Transcribe each entry so that it matches the original exactly.

BEGIN RECORDS TO PROCESS

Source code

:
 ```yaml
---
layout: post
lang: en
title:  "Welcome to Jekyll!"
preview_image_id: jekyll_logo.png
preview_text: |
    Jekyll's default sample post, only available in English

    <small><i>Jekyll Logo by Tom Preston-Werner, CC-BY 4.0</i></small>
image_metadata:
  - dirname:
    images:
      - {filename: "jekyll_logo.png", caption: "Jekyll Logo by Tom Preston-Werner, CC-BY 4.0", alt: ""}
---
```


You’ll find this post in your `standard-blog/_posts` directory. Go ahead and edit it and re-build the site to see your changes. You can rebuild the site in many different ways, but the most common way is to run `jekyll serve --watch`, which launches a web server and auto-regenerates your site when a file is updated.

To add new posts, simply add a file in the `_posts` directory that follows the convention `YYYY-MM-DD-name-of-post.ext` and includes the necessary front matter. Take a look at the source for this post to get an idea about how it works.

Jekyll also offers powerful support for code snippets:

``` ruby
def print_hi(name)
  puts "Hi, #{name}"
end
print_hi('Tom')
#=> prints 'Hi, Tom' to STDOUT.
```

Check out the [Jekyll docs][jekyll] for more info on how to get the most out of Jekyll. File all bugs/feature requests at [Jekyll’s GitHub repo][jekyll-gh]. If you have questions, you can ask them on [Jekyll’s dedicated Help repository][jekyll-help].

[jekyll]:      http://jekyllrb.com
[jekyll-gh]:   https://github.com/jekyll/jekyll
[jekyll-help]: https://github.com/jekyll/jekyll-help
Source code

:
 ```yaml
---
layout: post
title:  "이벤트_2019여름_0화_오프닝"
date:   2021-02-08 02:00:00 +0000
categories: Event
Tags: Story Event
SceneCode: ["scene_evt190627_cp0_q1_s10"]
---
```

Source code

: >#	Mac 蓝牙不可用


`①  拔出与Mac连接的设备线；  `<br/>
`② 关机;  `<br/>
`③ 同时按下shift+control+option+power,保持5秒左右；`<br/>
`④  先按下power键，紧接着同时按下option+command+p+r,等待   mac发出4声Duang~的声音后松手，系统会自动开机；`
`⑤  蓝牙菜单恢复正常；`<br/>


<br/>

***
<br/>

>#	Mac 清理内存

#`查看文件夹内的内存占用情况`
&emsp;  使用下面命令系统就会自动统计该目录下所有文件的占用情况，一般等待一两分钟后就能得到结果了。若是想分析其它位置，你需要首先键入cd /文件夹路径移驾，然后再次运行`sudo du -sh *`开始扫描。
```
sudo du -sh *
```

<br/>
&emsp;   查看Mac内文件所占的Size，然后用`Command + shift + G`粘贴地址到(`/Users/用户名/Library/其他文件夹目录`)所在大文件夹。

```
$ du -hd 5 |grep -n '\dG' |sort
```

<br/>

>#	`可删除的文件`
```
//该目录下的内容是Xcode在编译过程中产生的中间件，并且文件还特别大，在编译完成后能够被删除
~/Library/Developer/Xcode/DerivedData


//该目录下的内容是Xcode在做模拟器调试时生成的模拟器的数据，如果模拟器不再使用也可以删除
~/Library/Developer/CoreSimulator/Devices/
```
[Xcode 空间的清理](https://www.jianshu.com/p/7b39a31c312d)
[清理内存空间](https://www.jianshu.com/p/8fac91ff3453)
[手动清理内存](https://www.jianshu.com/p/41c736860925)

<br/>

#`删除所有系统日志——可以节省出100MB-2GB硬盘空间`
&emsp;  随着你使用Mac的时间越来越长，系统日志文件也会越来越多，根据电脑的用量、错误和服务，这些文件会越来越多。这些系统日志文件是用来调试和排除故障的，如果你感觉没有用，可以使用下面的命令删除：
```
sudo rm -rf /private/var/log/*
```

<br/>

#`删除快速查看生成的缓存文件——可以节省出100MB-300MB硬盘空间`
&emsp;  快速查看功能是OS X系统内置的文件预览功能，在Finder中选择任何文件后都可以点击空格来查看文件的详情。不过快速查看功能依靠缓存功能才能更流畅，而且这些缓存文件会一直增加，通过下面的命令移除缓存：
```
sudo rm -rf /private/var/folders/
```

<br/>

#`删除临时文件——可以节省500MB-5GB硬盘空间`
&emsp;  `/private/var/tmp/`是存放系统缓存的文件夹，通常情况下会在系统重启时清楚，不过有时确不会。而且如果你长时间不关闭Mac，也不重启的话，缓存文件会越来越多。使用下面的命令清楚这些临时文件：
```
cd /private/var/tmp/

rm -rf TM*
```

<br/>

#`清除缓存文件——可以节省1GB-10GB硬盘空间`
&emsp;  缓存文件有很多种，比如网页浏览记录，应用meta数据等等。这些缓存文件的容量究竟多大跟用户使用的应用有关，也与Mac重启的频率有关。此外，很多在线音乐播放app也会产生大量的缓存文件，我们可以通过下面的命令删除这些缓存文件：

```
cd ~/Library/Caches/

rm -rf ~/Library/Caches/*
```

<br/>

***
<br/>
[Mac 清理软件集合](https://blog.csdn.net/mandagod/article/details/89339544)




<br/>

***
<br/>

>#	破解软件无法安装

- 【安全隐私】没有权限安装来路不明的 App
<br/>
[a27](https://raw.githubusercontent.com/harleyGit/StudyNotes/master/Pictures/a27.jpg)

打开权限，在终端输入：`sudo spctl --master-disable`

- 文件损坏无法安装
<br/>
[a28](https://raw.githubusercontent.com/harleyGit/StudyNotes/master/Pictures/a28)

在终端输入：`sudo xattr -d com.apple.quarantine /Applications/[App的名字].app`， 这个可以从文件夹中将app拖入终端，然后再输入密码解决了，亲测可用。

END RECORDS TO PROCESS

EXERCISE SOLUTION:
Source code

:
 ```yaml
---
layout: post
lang: en
title:  "Welcome to Jekyll!"
preview_image_id: jekyll_logo.png
preview_text: |
    Jekyll's default sample post, only available in English

    <small><i>Jekyll Logo by Tom Preston-Werner, CC-BY 4.0</i></small>
image_metadata:
  - dirname:
    images:
      - {filename: "jekyll_logo.png", caption: "Jekyll Logo by Tom Preston-Werner, CC-BY 4.0", alt: ""}
---
```


You’ll find this post in your `standard-blog/_posts` directory. Go ahead and edit it and re-build the site to see your changes. You can rebuild the site in many different ways, but the most common way is to run `jekyll serve --watch`, which launches a web server and auto-regenerates your site when a file is updated.

To add new posts, simply add a file in the `_posts` directory that follows the convention `YYYY-MM-DD-name-of-post.ext` and includes the necessary front matter. Take a look at the source for this post to get an idea about how it works.

Jekyll also offers powerful support for code snippets:

``` ruby
def print_hi(name)
  puts "Hi, #{name}"
end
print_hi('Tom')
#=> prints 'Hi, Tom' to STDOUT.
```

Check out the [Jekyll docs][jekyll] for more info on how to get the most out of Jekyll. File all bugs/feature requests at [Jekyll’s GitHub repo][jekyll-gh]. If you have questions, you can ask them on [Jekyll’s dedicated Help repository][jekyll-help].

[jekyll]:      http://jekyllrb.com
[jekyll-gh]:   https://github.com/jekyll/jekyll
[jekyll-help]: https://github.com/jekyll/jekyll-help
Source code

:
 ```yaml
---
layout: post
title:  "이벤트_2019여름_0화_오프닝"
date:   2021-02-08 02:00:00 +0000
categories: Event
Tags: Story Event
SceneCode: ["scene_evt190627_cp0_q1_s10"]
---
```

Source code

: >#	Mac 蓝牙不可用


`①  拔出与Mac连接的设备线；  `<br/>
`② 关机;  `<br/>
`③ 同时按下shift+control+option+power,保持5秒左右；`<br/>
`④  先按下power键，紧接着同时按下option+command+p+r,等待   mac发出4声Duang~的声音后松手，系统会自动开机；`
`⑤  蓝牙菜单恢复正常；`<br/>


<br/>

***
<br/>

>#	Mac 清理内存

#`查看文件夹内的内存占用情况`
&emsp;  使用下面命令系统就会自动统计该目录下所有文件的占用情况，一般等待一两分钟后就能得到结果了。若是想分析其它位置，你需要首先键入cd /文件夹路径移驾，然后再次运行`sudo du -sh *`开始扫描。
```
sudo du -sh *
```

<br/>
&emsp;   查看Mac内文件所占的Size，然后用`Command + shift + G`粘贴地址到(`/Users/用户名/Library/其他文件夹目录`)所在大文件夹。

```
$ du -hd 5 |grep -n '\dG' |sort
```

<br/>

>#	`可删除的文件`
```
//该目录下的内容是Xcode在编译过程中产生的中间件，并且文件还特别大，在编译完成后能够被删除
~/Library/Developer/Xcode/DerivedData


//该目录下的内容是Xcode在做模拟器调试时生成的模拟器的数据，如果模拟器不再使用也可以删除
~/Library/Developer/CoreSimulator/Devices/
```
[Xcode 空间的清理](https://www.jianshu.com/p/7b39a31c312d)
[清理内存空间](https://www.jianshu.com/p/8fac91ff3453)
[手动清理内存](https://www.jianshu.com/p/41c736860925)

<br/>

#`删除所有系统日志——可以节省出100MB-2GB硬盘空间`
&emsp;  随着你使用Mac的时间越来越长，系统日志文件也会越来越多，根据电脑的用量、错误和服务，这些文件会越来越多。这些系统日志文件是用来调试和排除故障的，如果你感觉没有用，可以使用下面的命令删除：
```
sudo rm -rf /private/var/log/*
```

<br/>

#`删除快速查看生成的缓存文件——可以节省出100MB-300MB硬盘空间`
&emsp;  快速查看功能是OS X系统内置的文件预览功能，在Finder中选择任何文件后都可以点击空格来查看文件的详情。不过快速查看功能依靠缓存功能才能更流畅，而且这些缓存文件会一直增加，通过下面的命令移除缓存：
```
sudo rm -rf /private/var/folders/
```

<br/>

#`删除临时文件——可以节省500MB-5GB硬盘空间`
&emsp;  `/private/var/tmp/`是存放系统缓存的文件夹，通常情况下会在系统重启时清楚，不过有时确不会。而且如果你长时间不关闭Mac，也不重启的话，缓存文件会越来越多。使用下面的命令清楚这些临时文件：
```
cd /private/var/tmp/

rm -rf TM*
```

<br/>

#`清除缓存文件——可以节省1GB-10GB硬盘空间`
&emsp;  缓存文件有很多种，比如网页浏览记录，应用meta数据等等。这些缓存文件的容量究竟多大跟用户使用的应用有关，也与Mac重启的频率有关。此外，很多在线音乐播放app也会产生大量的缓存文件，我们可以通过下面的命令删除这些缓存文件：

```
cd ~/Library/Caches/

rm -rf ~/Library/Caches/*
```

<br/>

***
<br/>
[Mac 清理软件集合](https://blog.csdn.net/mandagod/article/details/89339544)




<br/>

***
<br/>

>#	破解软件无法安装

- 【安全隐私】没有权限安装来路不明的 App
<br/>
[a27](https://raw.githubusercontent.com/harleyGit/StudyNotes/master/Pictures/a27.jpg)

打开权限，在终端输入：`sudo spctl --master-disable`

- 文件损坏无法安装
<br/>
[a28](https://raw.githubusercontent.com/harleyGit/StudyNotes/master/Pictures/a28)

在终端输入：`sudo xattr -d com.apple.quarantine /Applications/[App的名字].app`， 这个可以从文件夹中将app拖入终端，然后再输入密码解决了，亲测可用。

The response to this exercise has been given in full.